Started by March 21, 2000 04:36 PM
3 comments, last by ColdfireV 24 years, 5 months ago
Hi everyone... Once again I''ve having a dilema with my iso-engine. Currently, I''m storing the positions of all objects that appear on the map as positions of 32 spaces on tiles, not the tile numbers themselves. For instance, the position (256,256) would really be the top-left position on tile (7,7). This way I can have an object be anywhere on the map, not just in the center of a tile. So for a map that has 128x128 tiles, the positions range from (0,0) to (4095,4095). Get it? But the question is: How can I order all of my objects so that they''re blitted in the correct order? I''m not storing the objects in the tile structure, so I can''t just blit the object when I''m blitting the tile itself. It doesn''t know that the object is on the tile, so I can''t blit it then, and that''s messing up the z-ordering. I was thinking of keeping a linked list in the tile structure to keep track of all objects that lie somewhere on that tile. Finding the tile an object resides on is easy: just divide the x & y coords by 32. When the object moves onto that tile, I''d find where in the linked list the object would have to go to get blitted in the correct order for that tile. The major problem is that linked lists are slow. And when an object moves from one tile to a different one, I''d have to change 2 different sets of linked lists. So that would require two linked list changes per object that moves. Too slow!!! Can anyone help me on this?
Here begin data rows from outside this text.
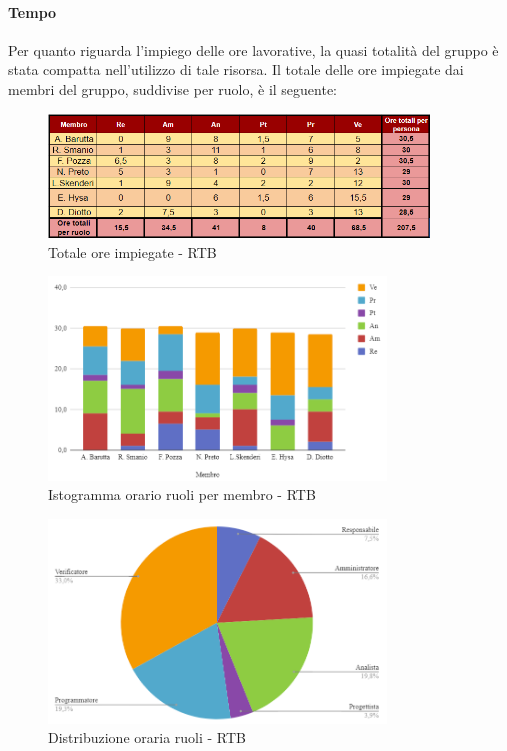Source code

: \paragraph{Tempo}
Per quanto riguarda l’impiego delle ore lavorative, la quasi totalità del gruppo è stata
compatta nell’utilizzo di tale risorsa.
Il totale delle ore impiegate dai membri del gruppo, suddivise per ruolo, è il seguente:
\begin{figure}[H]
    \centering
    \includegraphics[width=0.9\textwidth]{../Images/riepilogoRTBOreMembro.png}
    \caption{Totale ore impiegate - RTB}
    \label{fig:Tot_oreRTB}
\end{figure}
\begin{figure}[H]
    \centering
    \includegraphics[width=0.8\textwidth]{../Images/graficoOrarioRuoloRTB.png}
    \caption{Istogramma orario ruoli per membro  - RTB}
    \label{fig:GraficoOreRTB}
\end{figure}
\begin{figure}[H]
    \centering
    \includegraphics[width=0.8\textwidth]{../Images/distribuzioneOrariaRTBRuoli.png}
    \caption{Distribuzione oraria ruoli  - RTB}
    \label{fig:GraficoDistribuzioneOreRTB}
\end{figure}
Thank you, because I really need a good idea on this... ColdfireV
[email=jperegrine@customcall.com]ColdfireV[/email]
If I am right your problem is that the "units" (moving objects) are not Z-ordered (or something like that) correct.
Let me asume that when you have only background tiles (ie grass,sand,dirt in one word "flat tiles") the blts of units are correct (for blts top to bottom).
Let me also asume that your problem is when overground tiles
gets in your way.
Ok then, if all my asumption are correct do this:
1)Create a ZBuffer for your "view" surface in system memory and set it to zero.
2)Blt your background tiles
3)Blt your overground tiles once in "view" surface and once in the Zbuffer but this time for each non-transparent pixel of the overground bitmap set the z value of the tile (here the z value is the row/y value of your map) and each transparent pixel set 0
Do steps 2&3 only when is needed!!
4)Blt your "units" with respect to your ZBuffer

ps.
1) Back & Over Tiles don''t change every frame so don''t update them.
2) When you scroll, you change only as small area of your "view" surface and zbuffer so update that area only

I don''t know if that is good for your engine but i''m glad that are good for my engine ;-)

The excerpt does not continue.